Education for Global Understanding

May 11, 2010

Much has been written about the ever-increasing phenomenon of “globalization.” The word is almost met with derision these days in some circles, as we both blame and praise it for the worlds’ ills and successes. Climate change: Curse globalization! Technology transfer: Globalization is awesome! Trafficking in women and girls: Look what globalization has wrought!

But the reality is that we know it isn’t quite that simple. Globalization is a complex and increasingly multifaceted issue. AAUW, in conjunction with the United Nations Association–USA’s Council of Organizations and the U.S. Association for the University for Peace, recently hosted a panel discussion entitled Educating for a New Paradigm in World Affairs.

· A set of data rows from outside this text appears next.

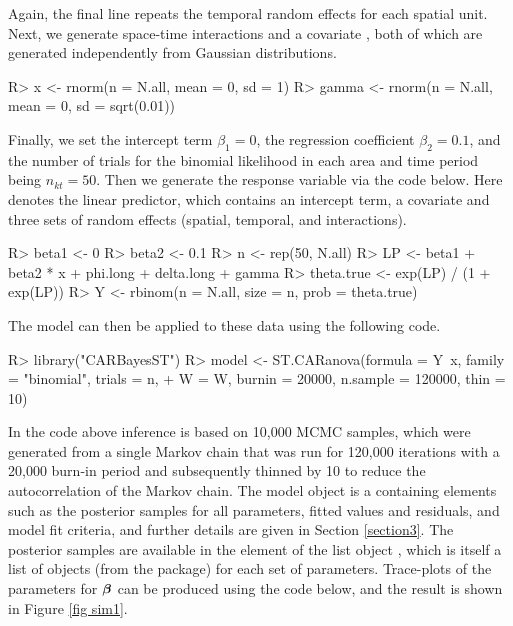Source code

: \documentclass[article, nojss]{jss}
\newcommand{\bd}[1]{\ensuremath{\mbox{\boldmath $#1$}}}
\begin{document}
Again, the final line repeats the temporal random effects for each spatial unit. Next, we generate space-time interactions and a covariate , both of which are generated independently from Gaussian distributions.

\begin{Schunk}
\begin{Sinput}
R>  x <- rnorm(n = N.all, mean = 0, sd = 1)
R>  gamma <- rnorm(n = N.all, mean = 0, sd = sqrt(0.01))
\end{Sinput}
\end{Schunk}

Finally, we set the intercept term $\beta_1=0$, the regression coefficient $\beta_2=0.1$, and the number of trials for the binomial likelihood in each area and time period being $n_{kt}=50$. Then we generate the response variable via the code below. Here  denotes the linear predictor, which contains an intercept term, a covariate and three sets of random effects (spatial, temporal, and interactions).

\begin{Schunk}
\begin{Sinput}
R>  beta1 <- 0
R>  beta2 <- 0.1
R>  n <- rep(50, N.all)
R>  LP <- beta1 + beta2 * x + phi.long + delta.long + gamma
R>  theta.true <- exp(LP) / (1 + exp(LP))
R>  Y <- rbinom(n = N.all, size = n, prob = theta.true)
\end{Sinput}
\end{Schunk}


The  model can then be applied to these data using the following code.


\begin{CodeInput}
R>  library("CARBayesST")
R>  model <- ST.CARanova(formula = Y~x, family = "binomial", trials = n,  
+       W = W, burnin = 20000, n.sample = 120000, thin = 10)
\end{CodeInput}

In the code above inference is based on 10,000 MCMC samples, which were generated from a single Markov chain that was run for 120,000 iterations with a 20,000 burn-in period and subsequently thinned by 10 to reduce the autocorrelation of the Markov chain. The model object is a  containing elements such as the posterior samples for all parameters, fitted values and residuals, and model fit criteria, and further details are given in Section \ref{section3}. The posterior samples are available in the  element of the list object , which is itself a list of  objects (from the  package) for each set of parameters. Trace-plots of the parameters for $\bd{\beta}$ can be produced using the code below, and the result is shown in Figure \ref{fig sim1}.
\end{document}
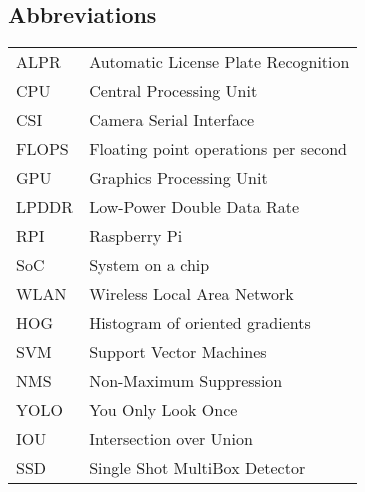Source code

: \subsection{Abbreviations}
\begin{tabularx}{\textwidth}{lX}
    ALPR  & Automatic License Plate Recognition\\
    CPU   & Central Processing Unit\\
    CSI   & Camera Serial Interface\\
    FLOPS & Floating point operations per second\\
    GPU   & Graphics Processing Unit\\
    LPDDR & Low-Power Double Data Rate\\
    RPI   & Raspberry Pi\\
    SoC   & System on a chip\\
    WLAN  & Wireless Local Area Network\\
    HOG   & Histogram of oriented gradients\\
    SVM   & Support Vector Machines\\
    NMS   & Non-Maximum Suppression\\
    YOLO  & You Only Look Once\\
    IOU   & Intersection over Union\\
    SSD   & Single Shot MultiBox Detector\\
\end{tabularx}
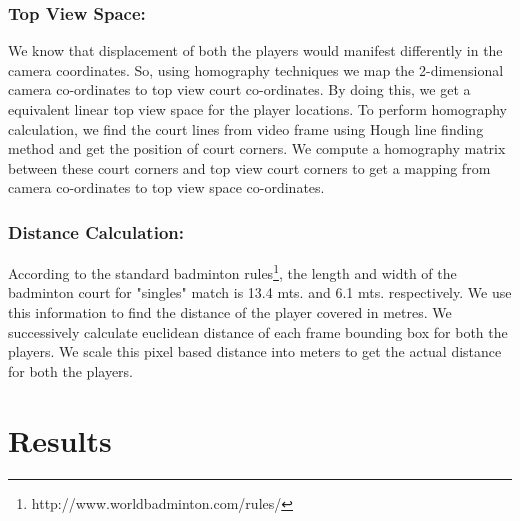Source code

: \documentclass[runningheads,a4paper]{llncs}
\begin{document}
\subsubsection*{Top View Space:} We know that displacement of both the players would manifest differently in the camera coordinates. So, using homography techniques we map the 2-dimensional camera co-ordinates to top view court co-ordinates. By doing this, we get a equivalent linear top view space for the player locations. To perform homography calculation, we find the court lines from video frame using Hough line finding method and get the position of court corners. We compute a homography matrix between these court corners and top view court corners to get a mapping from camera co-ordinates to top view space co-ordinates.

\subsubsection*{Distance Calculation:} According to the standard badminton rules\footnote{http://www.worldbadminton.com/rules/}, the length and width of the badminton court for "singles" match is 13.4 mts. and 6.1 mts. respectively. We use this information to find the distance of the player covered in metres. We successively calculate euclidean distance of each frame bounding box for both the players. We scale this pixel based distance into meters to get the actual distance for both the players.
\section{Results}
\end{document}
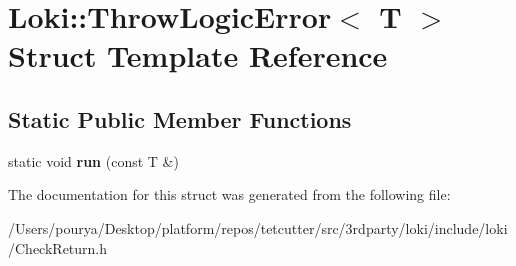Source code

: \hypertarget{structLoki_1_1ThrowLogicError}{}\section{Loki\+:\+:Throw\+Logic\+Error$<$ T $>$ Struct Template Reference}
\label{structLoki_1_1ThrowLogicError}
\subsection*{Static Public Member Functions}
\begin{DoxyCompactItemize}
\item 
\hypertarget{structLoki_1_1ThrowLogicError_aec45a5c2561f2a6e4f568662ee802c93}{}static void {\bfseries run} (const T \&)\label{structLoki_1_1ThrowLogicError_aec45a5c2561f2a6e4f568662ee802c93}

\end{DoxyCompactItemize}


The documentation for this struct was generated from the following file\+:\begin{DoxyCompactItemize}
\item 
/\+Users/pourya/\+Desktop/platform/repos/tetcutter/src/3rdparty/loki/include/loki/Check\+Return.\+h\end{DoxyCompactItemize}
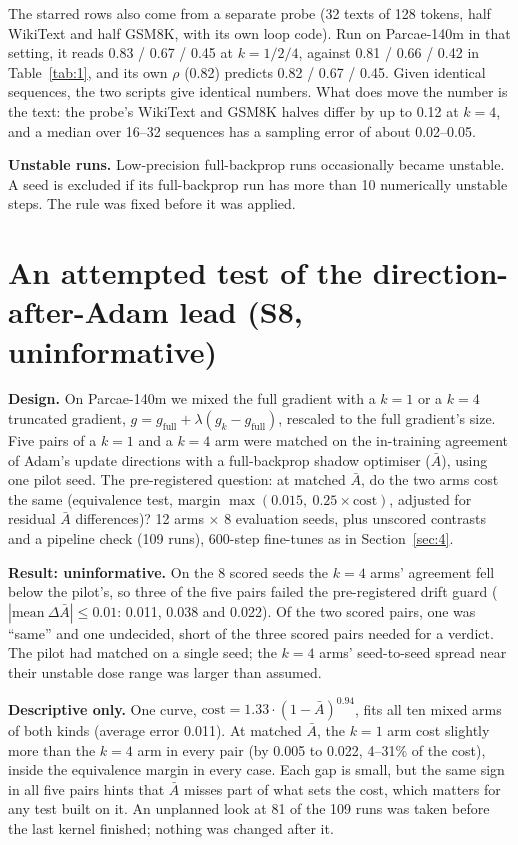 \documentclass[10pt]{article}
\begin{document}
The starred rows also come from a separate probe (32 texts of 128 tokens, half WikiText and half GSM8K, with its own loop code). Run on Parcae-140m in that setting, it reads 0.83 / 0.67 / 0.45 at $k = 1 / 2 / 4$, against 0.81 / 0.66 / 0.42 in Table~\ref{tab:1}, and its own $\rho$ (0.82) predicts 0.82 / 0.67 / 0.45. Given identical sequences, the two scripts give identical numbers. What does move the number is the text: the probe's WikiText and GSM8K halves differ by up to 0.12 at $k = 4$, and a median over 16--32 sequences has a sampling error of about 0.02--0.05.

\textbf{Unstable runs.} Low-precision full-backprop runs occasionally became unstable. A seed is excluded if its full-backprop run has more than 10 numerically unstable steps. The rule was fixed before it was applied.

\section{An attempted test of the direction-after-Adam lead (S8, uninformative)}\label{app:G}

\textbf{Design.} On Parcae-140m we mixed the full gradient with a $k = 1$ or a $k = 4$ truncated gradient, $g = g_\mathrm{full} + \lambda(g_k - g_\mathrm{full})$, rescaled to the full gradient's size. Five pairs of a $k = 1$ and a $k = 4$ arm were matched on the in-training agreement of Adam's update directions with a full-backprop shadow optimiser ($\bar{A}$), using one pilot seed. The pre-registered question: at matched $\bar{A}$, do the two arms cost the same (equivalence test, margin $\max(0.015,\ 0.25\times\mathrm{cost})$, adjusted for residual $\bar{A}$ differences)? 12 arms $\times$ 8 evaluation seeds, plus unscored contrasts and a pipeline check (109 runs), 600-step fine-tunes as in Section~\ref{sec:4}.

\textbf{Result: uninformative.} On the 8 scored seeds the $k = 4$ arms' agreement fell below the pilot's, so three of the five pairs failed the pre-registered drift guard ($|\text{mean}\ \Delta\bar{A}| \leq 0.01$: 0.011, 0.038 and 0.022). Of the two scored pairs, one was ``same'' and one undecided, short of the three scored pairs needed for a verdict. The pilot had matched on a single seed; the $k = 4$ arms' seed-to-seed spread near their unstable dose range was larger than assumed.

\textbf{Descriptive only.} One curve, $\mathrm{cost} = 1.33\cdot(1-\bar{A})^{0.94}$, fits all ten mixed arms of both kinds (average error 0.011). At matched $\bar{A}$, the $k = 1$ arm cost slightly more than the $k = 4$ arm in every pair (by 0.005 to 0.022, 4--31\% of the cost), inside the equivalence margin in every case. Each gap is small, but the same sign in all five pairs hints that $\bar{A}$ misses part of what sets the cost, which matters for any test built on it. An unplanned look at 81 of the 109 runs was taken before the last kernel finished; nothing was changed after it.
\end{document}
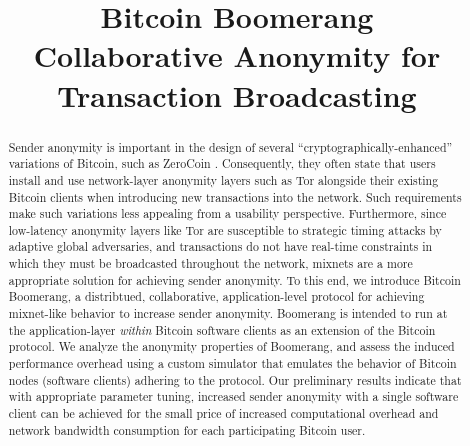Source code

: \documentclass[conference]{IEEEtran}
\begin{document}
\title{Bitcoin Boomerang \\ {\LARGE Collaborative Anonymity for Transaction Broadcasting}}

\author{
\and
{}
}

\maketitle

\begin{abstract}
Sender anonymity is important in the design of several ``cryptographically-enhanced'' variations of Bitcoin, such as ZeroCoin \cite{zerocoin}. Consequently, they often state that users install and use network-layer anonymity layers such as Tor \cite{tor} alongside their existing Bitcoin clients when introducing new transactions into the network. Such requirements make such variations less appealing from a usability perspective. Furthermore, since low-latency anonymity layers like Tor are susceptible to strategic timing attacks by adaptive global adversaries, and transactions do not have real-time constraints in which they must be broadcasted throughout the network, mixnets are a more appropriate solution for achieving sender anonymity. To this end, we introduce Bitcoin Boomerang, a distribtued, collaborative, application-level protocol for achieving mixnet-like behavior to increase sender anonymity. Boomerang is intended to run at the application-layer \emph{within} Bitcoin software clients as an extension of the Bitcoin protocol. We analyze the anonymity properties of Boomerang, and assess the induced performance overhead using a custom simulator that emulates the behavior of Bitcoin nodes (software clients) adhering to the protocol. Our preliminary results indicate that with appropriate parameter tuning, increased sender anonymity with a single software client can be achieved for the small price of increased computational overhead and network bandwidth consumption for each participating Bitcoin user.
\end{abstract}

\IEEEpeerreviewmaketitle
\end{document}
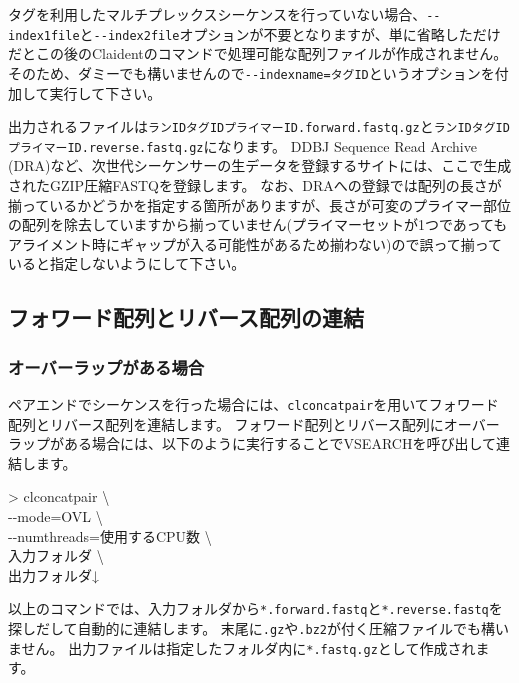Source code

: \documentclass[titlepage,10pt,a4paper]{jsbook}
\newenvironment{cmd}{\begin{oframed}\raggedright\ttfamily\footnotesize\setlength{\baselineskip}{1.4em}}{\end{oframed}\vspace{-1em}}
\begin{document}
タグを利用したマルチプレックスシーケンスを行っていない場合、\texttt{{-}{-}index1file}と\texttt{{-}{-}index2file}オプションが不要となりますが、単に省略しただけだとこの後のClaidentのコマンドで処理可能な配列ファイルが作成されません。
そのため、ダミーでも構いませんので\texttt{{-}{-}indexname=タグID}というオプションを付加して実行して下さい。

出力されるファイルは\texttt{ランID{\textunderscore}{\textunderscore}タグID{\textunderscore}{\textunderscore}プライマーID.forward.fastq.gz}と\texttt{ランID{\textunderscore}{\textunderscore}タグID{\textunderscore}{\textunderscore}プライマーID.reverse.fastq.gz}になります。
DDBJ Sequence Read Archive (DRA)など、次世代シーケンサーの生データを登録するサイトには、ここで生成されたGZIP圧縮FASTQを登録します。
なお、DRAへの登録では配列の長さが揃っているかどうかを指定する箇所がありますが、長さが可変のプライマー部位の配列を除去していますから揃っていません(プライマーセットが1つであってもアライメント時にギャップが入る可能性があるため揃わない)ので誤って揃っていると指定しないようにして下さい。

\subsection{フォワード配列とリバース配列の連結}\label{subsection:concatenatingpairedend}

\subsubsection{オーバーラップがある場合}

ペアエンドでシーケンスを行った場合には、\texttt{clconcatpair}を用いてフォワード配列とリバース配列を連結します。
フォワード配列とリバース配列にオーバーラップがある場合には、以下のように実行することでVSEARCHを呼び出して連結します。

\begin{cmd}
{\textgreater} clconcatpair {\textbackslash}\\
{-}{-}mode=OVL {\textbackslash}\\
{-}{-}numthreads=使用するCPU数 {\textbackslash}\\
入力フォルダ {\textbackslash}\\
出力フォルダ↓
\end{cmd}

以上のコマンドでは、入力フォルダから\texttt{*.forward.fastq}と\texttt{*.reverse.fastq}を探しだして自動的に連結します。
末尾に\texttt{.gz}や\texttt{.bz2}が付く圧縮ファイルでも構いません。
出力ファイルは指定したフォルダ内に\texttt{*.fastq.gz}として作成されます。
\end{document}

The forum focused on the challenges of an increasingly interconnected world, where conflicts within (and between) countries, climate change, natural disasters, and other global concerns are becoming more prominent in the U.S. media. The panel also discussed the role of the education sector in preparing students at all levels to become knowledgeable about global affairs, the role of women, and ethics and morality. Speakers were Antonia Cortese, secretary-treasurer of the American Federation of Teachers, Linda Hallman, executive director of AAUW, and former ambassador John J. Maresca, rector, from the University for Peace.

Maresca noted that, despite big, looming problems with no answers and so many different cultures, we can be at peace. He shared the role of the University for Peace in promoting peace and conflict studies and their mandate to “educate humanity.” Cortese highlighted the importance of K–12 civic education, which receives less instruction time than other subjects due to our test-based math and language arts focus in schools. She also stressed the need to “remember the ongoing issues of equity and access.” Hallman spoke of AAUW’s long history in philanthropy and world affairs and their role in “championing the rights of women to have equal access to education.” Unfortunately, as Hallman said, access to education has not translated into equal pay and professional opportunities for women — especially in science and engineering professions. She also noted that “globalization has produced new forms of inequity and exploitation of women,” such as trafficking and low-wage, dead-end jobs.

The panelists discussed the role of the United Nations and other specialized agencies and their often uneven results around the world. Participants from a variety of international and local organizations shared ways that they are addressing the challenges of globalization in the education sector in their own organizations, as well as the need to increase everyone’s knowledge about global issues. We all have a stake in solving the world’s (our) problems.




By:   |   May 11, 2010

1 Comment

  1. ROWENA L. HARDINGER says:

    As a former home economics teacher, I would like to suggest that these concepts can easily be incorporated in the lesson plans for many subjects – history, economics, math, social studies, foods, etc.

    It depends upon the teacher’s interests, background, and training.

    Perhaps if a sample course / study guide were available for teachers to use in their other plans, it would make an impact upon the students and the necessity for them to have a world view of their major studies.